*** Materials provided Section Begins ***
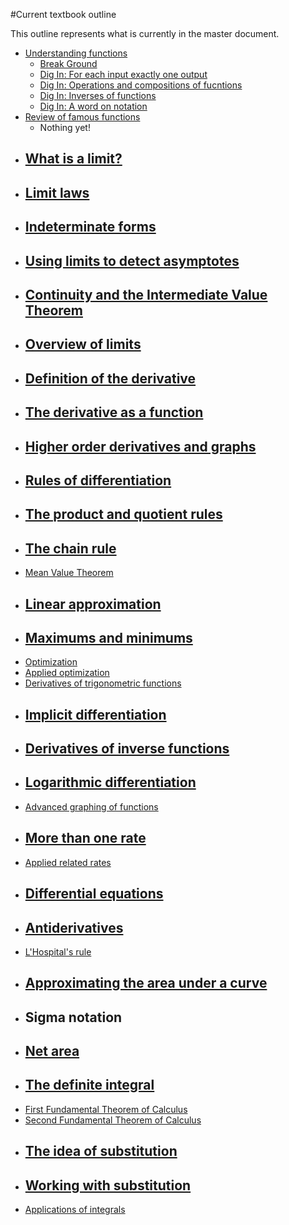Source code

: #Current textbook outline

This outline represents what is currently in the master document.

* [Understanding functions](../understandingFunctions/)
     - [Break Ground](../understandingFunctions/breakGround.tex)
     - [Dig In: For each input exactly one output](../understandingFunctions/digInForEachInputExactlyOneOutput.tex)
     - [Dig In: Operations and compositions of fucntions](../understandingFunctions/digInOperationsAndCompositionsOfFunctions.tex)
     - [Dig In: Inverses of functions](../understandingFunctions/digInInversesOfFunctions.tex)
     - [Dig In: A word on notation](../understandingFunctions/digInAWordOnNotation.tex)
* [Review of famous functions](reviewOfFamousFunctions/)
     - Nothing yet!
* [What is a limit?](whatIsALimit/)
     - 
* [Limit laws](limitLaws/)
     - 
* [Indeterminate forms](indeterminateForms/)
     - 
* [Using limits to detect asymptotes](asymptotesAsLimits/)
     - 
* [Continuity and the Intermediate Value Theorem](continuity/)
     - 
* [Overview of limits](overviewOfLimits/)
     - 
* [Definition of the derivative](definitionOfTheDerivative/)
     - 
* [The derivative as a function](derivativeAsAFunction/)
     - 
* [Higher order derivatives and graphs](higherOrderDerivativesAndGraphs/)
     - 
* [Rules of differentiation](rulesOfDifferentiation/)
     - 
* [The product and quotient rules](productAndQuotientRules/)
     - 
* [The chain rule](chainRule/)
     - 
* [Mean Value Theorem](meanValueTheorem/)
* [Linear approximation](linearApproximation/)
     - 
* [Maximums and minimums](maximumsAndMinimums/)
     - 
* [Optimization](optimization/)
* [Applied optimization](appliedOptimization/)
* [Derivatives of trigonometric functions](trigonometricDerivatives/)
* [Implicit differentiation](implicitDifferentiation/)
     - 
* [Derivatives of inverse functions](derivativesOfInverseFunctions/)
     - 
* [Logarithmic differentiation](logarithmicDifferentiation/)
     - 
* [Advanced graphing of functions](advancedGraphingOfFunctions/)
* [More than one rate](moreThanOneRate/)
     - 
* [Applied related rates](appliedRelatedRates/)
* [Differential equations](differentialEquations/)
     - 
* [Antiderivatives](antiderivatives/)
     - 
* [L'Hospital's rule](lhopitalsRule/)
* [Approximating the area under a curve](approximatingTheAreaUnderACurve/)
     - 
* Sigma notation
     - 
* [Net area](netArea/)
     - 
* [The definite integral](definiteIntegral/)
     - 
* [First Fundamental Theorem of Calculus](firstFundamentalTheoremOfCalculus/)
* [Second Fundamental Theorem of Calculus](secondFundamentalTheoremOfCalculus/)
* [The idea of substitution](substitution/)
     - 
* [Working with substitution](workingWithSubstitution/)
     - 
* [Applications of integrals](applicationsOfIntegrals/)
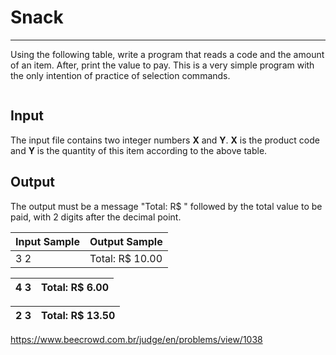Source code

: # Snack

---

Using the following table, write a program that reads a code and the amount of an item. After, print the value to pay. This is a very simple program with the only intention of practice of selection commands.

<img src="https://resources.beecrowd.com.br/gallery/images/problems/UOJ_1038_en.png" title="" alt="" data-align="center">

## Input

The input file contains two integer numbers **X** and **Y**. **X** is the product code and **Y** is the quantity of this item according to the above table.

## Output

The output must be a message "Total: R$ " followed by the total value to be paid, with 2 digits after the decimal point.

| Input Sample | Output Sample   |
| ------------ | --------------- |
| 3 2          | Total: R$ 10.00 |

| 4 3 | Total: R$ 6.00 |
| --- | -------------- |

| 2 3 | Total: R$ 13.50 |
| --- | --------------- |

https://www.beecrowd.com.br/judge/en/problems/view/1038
*** Materials provided Section Ends ***
→ Task to complete
Leaving the pictures aside, give back all the records exactly as they are.

→ Solution
Source code

: #Current textbook outline

This outline represents what is currently in the master document.

* [Understanding functions](../understandingFunctions/)
     - [Break Ground](../understandingFunctions/breakGround.tex)
     - [Dig In: For each input exactly one output](../understandingFunctions/digInForEachInputExactlyOneOutput.tex)
     - [Dig In: Operations and compositions of fucntions](../understandingFunctions/digInOperationsAndCompositionsOfFunctions.tex)
     - [Dig In: Inverses of functions](../understandingFunctions/digInInversesOfFunctions.tex)
     - [Dig In: A word on notation](../understandingFunctions/digInAWordOnNotation.tex)
* [Review of famous functions](reviewOfFamousFunctions/)
     - Nothing yet!
* [What is a limit?](whatIsALimit/)
     - 
* [Limit laws](limitLaws/)
     - 
* [Indeterminate forms](indeterminateForms/)
     - 
* [Using limits to detect asymptotes](asymptotesAsLimits/)
     - 
* [Continuity and the Intermediate Value Theorem](continuity/)
     - 
* [Overview of limits](overviewOfLimits/)
     - 
* [Definition of the derivative](definitionOfTheDerivative/)
     - 
* [The derivative as a function](derivativeAsAFunction/)
     - 
* [Higher order derivatives and graphs](higherOrderDerivativesAndGraphs/)
     - 
* [Rules of differentiation](rulesOfDifferentiation/)
     - 
* [The product and quotient rules](productAndQuotientRules/)
     - 
* [The chain rule](chainRule/)
     - 
* [Mean Value Theorem](meanValueTheorem/)
* [Linear approximation](linearApproximation/)
     - 
* [Maximums and minimums](maximumsAndMinimums/)
     - 
* [Optimization](optimization/)
* [Applied optimization](appliedOptimization/)
* [Derivatives of trigonometric functions](trigonometricDerivatives/)
* [Implicit differentiation](implicitDifferentiation/)
     - 
* [Derivatives of inverse functions](derivativesOfInverseFunctions/)
     - 
* [Logarithmic differentiation](logarithmicDifferentiation/)
     - 
* [Advanced graphing of functions](advancedGraphingOfFunctions/)
* [More than one rate](moreThanOneRate/)
     - 
* [Applied related rates](appliedRelatedRates/)
* [Differential equations](differentialEquations/)
     - 
* [Antiderivatives](antiderivatives/)
     - 
* [L'Hospital's rule](lhopitalsRule/)
* [Approximating the area under a curve](approximatingTheAreaUnderACurve/)
     - 
* Sigma notation
     - 
* [Net area](netArea/)
     - 
* [The definite integral](definiteIntegral/)
     - 
* [First Fundamental Theorem of Calculus](firstFundamentalTheoremOfCalculus/)
* [Second Fundamental Theorem of Calculus](secondFundamentalTheoremOfCalculus/)
* [The idea of substitution](substitution/)
     - 
* [Working with substitution](workingWithSubstitution/)
     - 
* [Applications of integrals](applicationsOfIntegrals/)
Source code

: # Snack

---

Using the following table, write a program that reads a code and the amount of an item. After, print the value to pay. This is a very simple program with the only intention of practice of selection commands.

<img src="https://resources.beecrowd.com.br/gallery/images/problems/UOJ_1038_en.png" title="" alt="" data-align="center">

## Input

The input file contains two integer numbers **X** and **Y**. **X** is the product code and **Y** is the quantity of this item according to the above table.

## Output

The output must be a message "Total: R$ " followed by the total value to be paid, with 2 digits after the decimal point.

| Input Sample | Output Sample   |
| ------------ | --------------- |
| 3 2          | Total: R$ 10.00 |

| 4 3 | Total: R$ 6.00 |
| --- | -------------- |

| 2 3 | Total: R$ 13.50 |
| --- | --------------- |

https://www.beecrowd.com.br/judge/en/problems/view/1038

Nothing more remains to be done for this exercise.